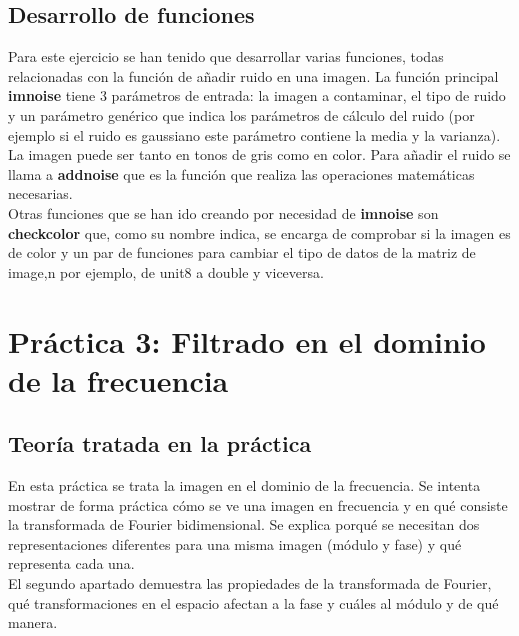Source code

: \documentclass[a4paper,12pt]{report}
\begin{document}
\subsection{Desarrollo de funciones}

Para este ejercicio se han tenido que desarrollar varias funciones, todas relacionadas con la función de añadir ruido en una imagen. La función principal \textbf{imnoise} tiene 3 parámetros de entrada: la imagen a contaminar, el tipo de ruido y un parámetro genérico que indica los parámetros de cálculo del ruido (por ejemplo si el ruido es gaussiano este parámetro contiene la media y la varianza). La imagen puede ser tanto en tonos de gris como en color. Para añadir el ruido se llama a \textbf{addnoise} que es la función que realiza las operaciones matemáticas necesarias.\\

Otras funciones que se han ido creando por necesidad de \textbf{imnoise} son \textbf{checkcolor} que, como su nombre indica, se encarga de comprobar si la imagen es de color y un par de funciones para cambiar el tipo de datos de la matriz de image,n por ejemplo, de unit8 a double y viceversa.

\section{Práctica 3: Filtrado en el dominio de la frecuencia}
\subsection{Teoría tratada en la práctica}

En esta práctica se trata la imagen en el dominio de la frecuencia. Se intenta mostrar de forma práctica cómo se ve una imagen en frecuencia y en qué consiste la transformada de Fourier bidimensional. Se explica porqué se necesitan dos representaciones diferentes para una misma imagen (módulo y fase) y qué representa cada una.\\

El segundo apartado demuestra las propiedades de la transformada de Fourier, qué transformaciones en el espacio afectan a la fase y cuáles al módulo y de qué manera.\\
\end{document}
.....
DESCRIPTION OF THE TASK: Please write out all the entries above again exactly as they appear, skipping any images.

SOLUTION BELOW:
Source code

: \documentclass[a4paper,12pt]{report}
\begin{document}
\subsection{Desarrollo de funciones}

Para este ejercicio se han tenido que desarrollar varias funciones, todas relacionadas con la función de añadir ruido en una imagen. La función principal \textbf{imnoise} tiene 3 parámetros de entrada: la imagen a contaminar, el tipo de ruido y un parámetro genérico que indica los parámetros de cálculo del ruido (por ejemplo si el ruido es gaussiano este parámetro contiene la media y la varianza). La imagen puede ser tanto en tonos de gris como en color. Para añadir el ruido se llama a \textbf{addnoise} que es la función que realiza las operaciones matemáticas necesarias.\\

Otras funciones que se han ido creando por necesidad de \textbf{imnoise} son \textbf{checkcolor} que, como su nombre indica, se encarga de comprobar si la imagen es de color y un par de funciones para cambiar el tipo de datos de la matriz de image,n por ejemplo, de unit8 a double y viceversa.

\section{Práctica 3: Filtrado en el dominio de la frecuencia}
\subsection{Teoría tratada en la práctica}

En esta práctica se trata la imagen en el dominio de la frecuencia. Se intenta mostrar de forma práctica cómo se ve una imagen en frecuencia y en qué consiste la transformada de Fourier bidimensional. Se explica porqué se necesitan dos representaciones diferentes para una misma imagen (módulo y fase) y qué representa cada una.\\

El segundo apartado demuestra las propiedades de la transformada de Fourier, qué transformaciones en el espacio afectan a la fase y cuáles al módulo y de qué manera.\\
\end{document}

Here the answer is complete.